И он стал расхваливать ткань, которую не видел, восхищаясь красивым рисунком и сочетанием красок.
— Премило, премило! — доложил он королю.
Скоро весь город заговорил о восхитительной ткани.
Наконец и сам король пожелал полюбоваться диковинкой, пока она еще не снята со станка.
С целою свитой избранных придворных и сановников, в числе которых находились и первые два, уже видевшие ткань, явился король к хитрым обманщикам, ткавшим не покладая рук на пустых станках.
— Magnifique![1] Не правда ли? — вскричали уже побывавшие здесь сановники. — Не угодно ли полюбоваться? Какой рисунок… а краски!
И они тыкали пальцами в пространство, воображая, что все остальные видят ткань.
«Что за ерунда! — подумал король. — Я ничего не вижу! Ведь это ужасно! Глуп я, что ли? Или не гожусь в короли? Это было бы хуже всего!»
— О да, очень, очень мило! — сказал в конце концов король. — Вполне заслуживает моего одобрения!
И он с довольным видом кивал головой, рассматривая пустые станки, — он не хотел признаваться, что совсем ничего не видит. Свита короля глядела во все глаза, но видела не больше, чем он сам; и тем не менее все в один голос повторяли: «Очень, очень мило!» — и советовали королю сделать себе из этой ткани наряд для предстоящей торжественной церемонии.
— Magnifique! Excellent![2] — только и слышалось со всех сторон; все были в таком восторге! Король наградил обманщиков рыцарским крестом в петлицу и пожаловал им звание придворных ткачей.
Всю ночь накануне торжества просидели обманщики за работой и сожгли больше шестнадцати свечей — всем было ясно, что они старались кончить к сроку новое платье короля. Они притворялись, что снимают ткань со станков, кроят ее большими ножницами и потом шьют иголками без ниток.
Наконец они объявили:
— Готово!
Король в сопровождении свиты сам пришел к ним одеваться. Обманщики поднимали кверху руки, будто держали что-то, приговаривая:
— Вот панталоны, вот камзол, вот кафтан! Чудесный наряд! Легок, как паутина, и не почувствуешь его на теле! Но в этом-то вся и прелесть!

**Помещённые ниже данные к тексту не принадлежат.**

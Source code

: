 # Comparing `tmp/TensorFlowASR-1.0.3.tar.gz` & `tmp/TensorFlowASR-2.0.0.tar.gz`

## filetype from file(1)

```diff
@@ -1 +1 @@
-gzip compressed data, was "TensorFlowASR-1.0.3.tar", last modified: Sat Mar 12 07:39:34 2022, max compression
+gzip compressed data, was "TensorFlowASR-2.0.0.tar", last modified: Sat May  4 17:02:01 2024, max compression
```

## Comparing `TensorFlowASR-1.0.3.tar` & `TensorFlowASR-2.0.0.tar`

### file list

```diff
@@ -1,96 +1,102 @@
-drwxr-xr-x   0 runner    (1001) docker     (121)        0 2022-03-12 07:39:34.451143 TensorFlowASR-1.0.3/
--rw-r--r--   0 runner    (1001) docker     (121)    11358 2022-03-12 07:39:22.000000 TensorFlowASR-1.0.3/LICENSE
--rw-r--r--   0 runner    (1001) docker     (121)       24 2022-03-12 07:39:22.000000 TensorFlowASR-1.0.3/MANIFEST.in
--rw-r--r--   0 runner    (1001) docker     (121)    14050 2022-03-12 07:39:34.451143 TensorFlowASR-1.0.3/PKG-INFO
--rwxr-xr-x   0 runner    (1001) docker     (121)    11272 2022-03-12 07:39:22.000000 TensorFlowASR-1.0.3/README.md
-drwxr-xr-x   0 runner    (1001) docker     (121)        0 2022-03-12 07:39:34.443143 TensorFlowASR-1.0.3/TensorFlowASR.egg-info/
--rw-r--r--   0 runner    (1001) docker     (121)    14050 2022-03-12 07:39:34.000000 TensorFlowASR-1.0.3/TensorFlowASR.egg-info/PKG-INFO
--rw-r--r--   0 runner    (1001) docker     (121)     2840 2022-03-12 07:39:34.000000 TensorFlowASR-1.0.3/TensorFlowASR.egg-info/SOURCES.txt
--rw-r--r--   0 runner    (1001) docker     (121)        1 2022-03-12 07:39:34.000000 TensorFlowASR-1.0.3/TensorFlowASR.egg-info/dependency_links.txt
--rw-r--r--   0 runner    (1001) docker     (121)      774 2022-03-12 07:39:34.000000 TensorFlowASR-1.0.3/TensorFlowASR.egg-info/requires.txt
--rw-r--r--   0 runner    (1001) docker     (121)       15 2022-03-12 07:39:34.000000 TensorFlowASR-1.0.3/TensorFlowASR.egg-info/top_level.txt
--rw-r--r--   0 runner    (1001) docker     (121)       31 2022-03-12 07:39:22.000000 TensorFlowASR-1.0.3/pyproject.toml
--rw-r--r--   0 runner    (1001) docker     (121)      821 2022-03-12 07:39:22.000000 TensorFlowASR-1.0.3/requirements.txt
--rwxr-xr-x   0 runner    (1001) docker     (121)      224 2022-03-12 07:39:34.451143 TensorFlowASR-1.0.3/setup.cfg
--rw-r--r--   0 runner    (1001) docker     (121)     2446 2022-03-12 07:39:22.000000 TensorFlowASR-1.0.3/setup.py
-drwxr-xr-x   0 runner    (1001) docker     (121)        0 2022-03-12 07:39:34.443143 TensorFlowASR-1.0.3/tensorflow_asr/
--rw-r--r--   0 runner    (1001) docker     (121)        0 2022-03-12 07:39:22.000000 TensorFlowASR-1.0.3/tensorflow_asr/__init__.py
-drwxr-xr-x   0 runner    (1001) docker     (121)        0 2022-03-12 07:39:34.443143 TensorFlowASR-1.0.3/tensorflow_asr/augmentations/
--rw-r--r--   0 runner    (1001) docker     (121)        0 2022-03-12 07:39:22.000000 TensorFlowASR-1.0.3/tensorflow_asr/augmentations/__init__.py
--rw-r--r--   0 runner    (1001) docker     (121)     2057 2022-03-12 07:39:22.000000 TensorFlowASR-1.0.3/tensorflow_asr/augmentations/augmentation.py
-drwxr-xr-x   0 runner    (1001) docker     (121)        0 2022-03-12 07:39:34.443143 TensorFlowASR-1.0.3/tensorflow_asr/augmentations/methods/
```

— Да, да! — говорили придворные, хотя они ничего не видели — но ведь и видеть-то было нечего.
— А теперь, ваше королевское величество, соблаговолите раздеться и стать вот тут, перед большим зеркалом! — сказали королю обманщики. — Мы оденем вас!
Король разделся догола, и обманщики принялись наряжать его: они делали вид, будто надевают на него одну часть одежды за другой и наконец прикрепляют что-то на плечах и на талии, — это они надевали на него королевскую мантию! А король поворачивался перед зеркалом во все стороны.
— Боже, как идет! Как чудно сидит! — шептали в свите. — Какой узор, какие краски! Роскошное платье!
— Балдахин ждет! — доложил обер-церемониймейстер.
— Я готов! — сказал король. — Хорошо ли сидит платье?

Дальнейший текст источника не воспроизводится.